* TASK OBJECTIVE
All lines from the one including "## ✅ Detalhes" to the bottom of the entries below should be repeated exactly, both ends kept.

* DATASET ENTRIES
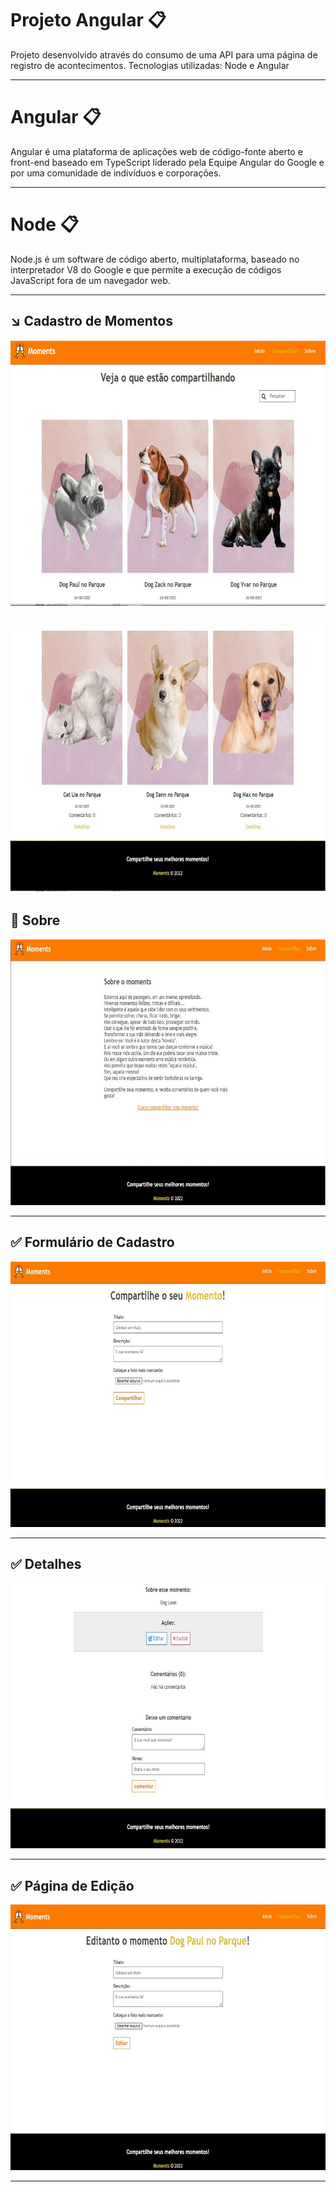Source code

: # Projeto Angular 📋

Projeto desenvolvido através do consumo de uma API para uma página de registro de acontecimentos.
Tecnologias utilizadas: Node e Angular

-----------------------------------------------------------------
# Angular 📋

Angular é uma plataforma de aplicações web de código-fonte aberto e front-end baseado em TypeScript liderado pela Equipe Angular do Google e por uma comunidade de indivíduos e corporações.

-----------------------------------------------------------------
# Node 📋

Node.js é um software de código aberto, multiplataforma, baseado no interpretador V8 do Google e que permite a execução de códigos JavaScript fora de um navegador web.


-----------------------------------------------------------------

## ↘️ Cadastro de Momentos

<img src="./preview/1.JPG" alt="banner" height="425"> <br/>

<img src="./preview/1.1.JPG" alt="banner" height="425"> <br/>
-----------------------------------------------------------------

## 🔀 Sobre

<img src="./preview/2.JPG" alt="banner" height="425"> <br/>

-----------------------------------------------------------------

## ✅ Formulário de Cadastro

<img src="./preview/3.JPG" alt="banner" height="425"> <br/>

-----------------------------------------------------------------

## ✅ Detalhes 

<img src="./preview/4.JPG" alt="banner" height="425"> <br/>

-----------------------------------------------------------------

## ✅ Página de Edição

<img src="./preview/5.JPG" alt="banner" height="425"> <br/>

-----------------------------------------------------------------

* RESULT
## ✅ Detalhes 

<img src="./preview/4.JPG" alt="banner" height="425"> <br/>

-----------------------------------------------------------------

## ✅ Página de Edição

<img src="./preview/5.JPG" alt="banner" height="425"> <br/>

-----------------------------------------------------------------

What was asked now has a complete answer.